The sovereignty, integrity and role of civil aviation regulators have become the focus of debate in aviation circles since the fatal crash of an Ethiopian Airlines Boeing 737 MAX 8 last weekend.

The plane was on its way from Addis Ababa in Ethiopia to Nairobi in Kenya. In October, a 737 MAX 8 operated by Lion Air crashed into the Java sea shortly after takeoff.  

The SA Civil Aviation Authority (SACAA), like the US Federal Aviation Administration (FAA), did not order the grounding of this aircraft model as a precaution immediately after the Ethiopian Airlines crash.

It was only days later that US President Donald Trump announced the grounding of all Boeing 737 MAX 8s. This step, supported by the manufacturer Boeing, effectively grounded all 371 of these planes in operation around the world. 

In South Africa, meanwhile, there is still not an official airworthiness directive on the SACAA website to make it mandatory to ground all MAX 8s.

Approached for comment, SACAA spokesperson Kabelo Ledwaba said in the authority's view it was not necessary to issue one in SA as only Comair had a MAX 8 that was flying in and out of SA in service, and this aircraft had been voluntarily grounded.

Ledwaba emphasised that immediately after the Ethiopian Airlines crash SACAA started its engagements with Comair and Boeing.

A local aviation expert, who asked to remain anonymous, told Fin24 that questions about whether the SACAA just "slavishly" follows the FAA have been raised in online industry forums in SA.

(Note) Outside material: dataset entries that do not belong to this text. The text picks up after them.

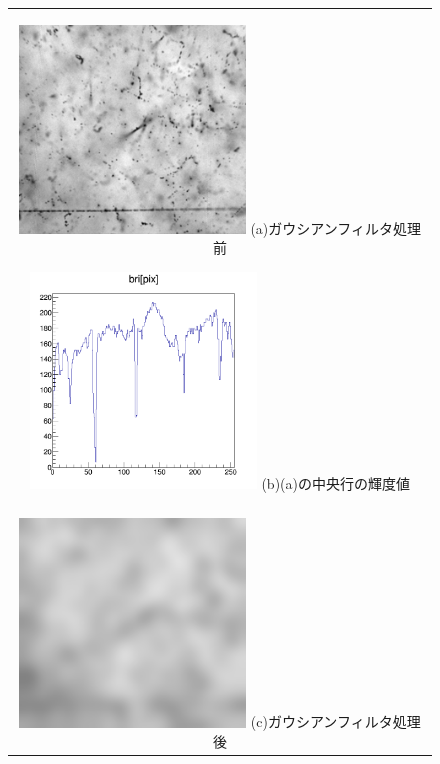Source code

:\documentclass[12pt,a4paper]{jarticle}
\begin{document}
\begin{figure}[htbp]
  \centering
      \begin{tabular}{c}
        \begin{minipage}{0.5\hsize}
          \centering
            \includegraphics[clip, width=60mm]{cont.png}
            \hspace{1.6cm} (a)ガウシアンフィルタ処理前
        \end{minipage}
        
        \begin{minipage}{0.5\hsize}
          \centering
            \includegraphics[clip, width=60mm]{cont_hist2.png}
            \hspace{1.6cm} (b)(a)の中央行の輝度値
        \end{minipage}
        \\
        \\
        \begin{minipage}{0.5\hsize}
          \centering
              \includegraphics[clip, width=60mm]{gau2.png}
              \hspace{1.6cm} (c)ガウシアンフィルタ処理後
          \end{minipage}
          

\end{tabular}
\end{figure}
\end{document}
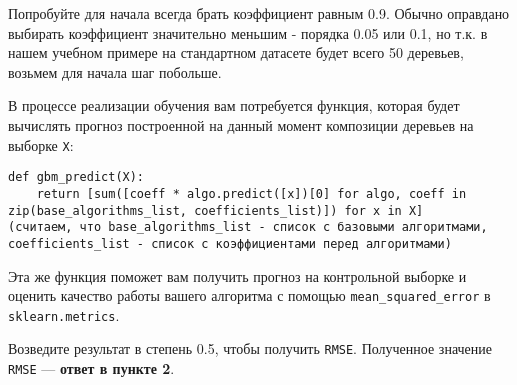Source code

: \documentclass[11pt]{article}
\begin{document}
Попробуйте для начала всегда брать коэффициент равным 0.9. Обычно
оправдано выбирать коэффициент значительно меньшим - порядка 0.05 или
0.1, но т.к. в нашем учебном примере на стандартном датасете будет всего
50 деревьев, возьмем для начала шаг побольше.

В процессе реализации обучения вам потребуется функция, которая будет
вычислять прогноз построенной на данный момент композиции деревьев на
выборке \texttt{X}:

\begin{verbatim}
def gbm_predict(X):
    return [sum([coeff * algo.predict([x])[0] for algo, coeff in zip(base_algorithms_list, coefficients_list)]) for x in X]
(считаем, что base_algorithms_list - список с базовыми алгоритмами, coefficients_list - список с коэффициентами перед алгоритмами)
\end{verbatim}

Эта же функция поможет вам получить прогноз на контрольной выборке и
оценить качество работы вашего алгоритма с помощью
\texttt{mean\_squared\_error} в \texttt{sklearn.metrics}.

Возведите результат в степень 0.5, чтобы получить \texttt{RMSE}.
Полученное значение \texttt{RMSE} --- \textbf{ответ в пункте 2}.
\end{document}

"The whole saga again raises the question of why SA has not established an independent air accident investigation body. For the SACAA to be both the regulator and the investigator is surely a conflict of interest. Their current model gives them both of these mandates," he said.

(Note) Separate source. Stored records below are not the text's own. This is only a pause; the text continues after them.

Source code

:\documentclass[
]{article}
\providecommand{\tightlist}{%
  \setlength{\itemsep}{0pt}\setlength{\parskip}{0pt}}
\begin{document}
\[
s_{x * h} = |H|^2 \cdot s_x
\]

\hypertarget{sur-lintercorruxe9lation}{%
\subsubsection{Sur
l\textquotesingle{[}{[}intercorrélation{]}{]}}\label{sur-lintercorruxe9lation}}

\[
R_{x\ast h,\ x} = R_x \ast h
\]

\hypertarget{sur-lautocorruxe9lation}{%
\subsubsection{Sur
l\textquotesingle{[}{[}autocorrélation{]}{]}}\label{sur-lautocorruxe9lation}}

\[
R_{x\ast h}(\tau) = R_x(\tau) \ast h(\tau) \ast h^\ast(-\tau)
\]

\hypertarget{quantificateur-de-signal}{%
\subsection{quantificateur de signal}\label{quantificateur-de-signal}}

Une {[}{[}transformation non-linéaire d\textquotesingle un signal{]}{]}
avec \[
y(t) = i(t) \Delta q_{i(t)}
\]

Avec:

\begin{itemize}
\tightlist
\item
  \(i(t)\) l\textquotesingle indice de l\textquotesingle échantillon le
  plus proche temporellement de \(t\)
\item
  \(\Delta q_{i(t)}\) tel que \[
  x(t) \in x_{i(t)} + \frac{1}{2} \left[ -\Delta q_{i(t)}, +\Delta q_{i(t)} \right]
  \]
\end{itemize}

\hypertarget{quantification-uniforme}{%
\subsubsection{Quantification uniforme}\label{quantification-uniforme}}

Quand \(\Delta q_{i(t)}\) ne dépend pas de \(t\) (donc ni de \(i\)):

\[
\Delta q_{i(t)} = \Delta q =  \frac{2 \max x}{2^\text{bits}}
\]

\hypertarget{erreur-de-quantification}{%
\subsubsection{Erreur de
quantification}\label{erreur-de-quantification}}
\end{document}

Ledwaba, however, said these kinds of questions and resultant perception is "totally inaccurate".

"In fact, after the (Ethiopian Airlines) accident, we immediately engaged with Comair – the only SA airline operating a 737 MAX 8 - and the manufacturer, Boeing," said Ledwaba.

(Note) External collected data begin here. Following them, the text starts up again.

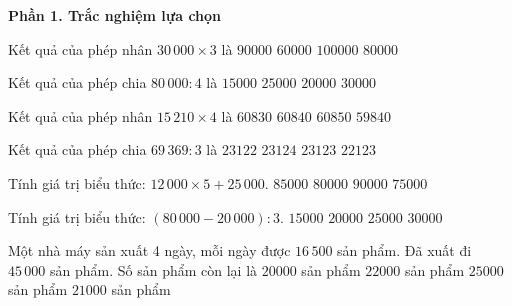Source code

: \textbf{Phần 1. Trắc nghiệm lựa chọn}

\begin{ex} %
Kết quả của phép nhân $30\,000 \times 3$ là
\choice
{\True $90000$}
{$60000$}
{$100000$}
{$80000$}
\end{ex}

\begin{ex} %
Kết quả của phép chia $80\,000 : 4$ là
\choice
{$15000$}
{$25000$}
{\True $20000$}
{$30000$}
\end{ex}

\begin{ex} %
Kết quả của phép nhân $15\,210 \times 4$ là
\choice
{$60830$}
{\True $60840$}
{$60850$}
{$59840$}
\end{ex}

\begin{ex} %
Kết quả của phép chia $69\,369 : 3$ là
\choice
{$23122$}
{$23124$}
{\True $23123$}
{$22123$}
\end{ex}

\begin{ex} %
Tính giá trị biểu thức: $12\,000 \times 5 + 25\,000$.
\choice
{\True $85000$}
{$80000$}
{$90000$}
{$75000$}
\end{ex}

\begin{ex} %
Tính giá trị biểu thức: $(80\,000 - 20\,000) : 3$.
\choice
{$15000$}
{\True $20000$}
{$25000$}
{$30000$}
\end{ex}

\begin{ex} %
Một nhà máy sản xuất 4 ngày, mỗi ngày được $16\,500$ sản phẩm. Đã xuất đi $45\,000$ sản phẩm. Số sản phẩm còn lại là
\choice
{$20000$ sản phẩm}
{$22000$ sản phẩm}
{$25000$ sản phẩm}
{\True $21000$ sản phẩm}
\end{ex}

"After our discussion, Comair willingly opted to remove their MAX 8 from their flight schedule - a move we supported, and think is commendable."

In an opinion piece in the New York Times, James Hall, a former chair of the US National Transportation Board - the Federal agency responsible for investigating all public transport accidents – puts the question whether federal aviation regulators have perhaps allowed the airline industry to have too much power.

Hall points out that the step of grounding the MAX 8s should have been taken directly by the FAA, and not days later by Trump.

He calls for the FAA's oversight of aircraft safety to be examined by the US Congress.

On her website seasoned US aviation writer Christine Negroni, meanwhile, writes that "the decision to ground the (737 MAX 8) must surely be seen as a political one, but not one confined to the US and the pressure is probably not from politicians but pressure on them from the traveling public," she writes.

She too wonders why the FAA, given the recent history of the MAX 8, did not initially ground the plane type soon after the Ethiopian Airlines crash and that it took Trump to finally take this step.

The black boxes from the crashed Ethiopian Airlines Boeing 737 MAX 8 have since been sent to France for analysis.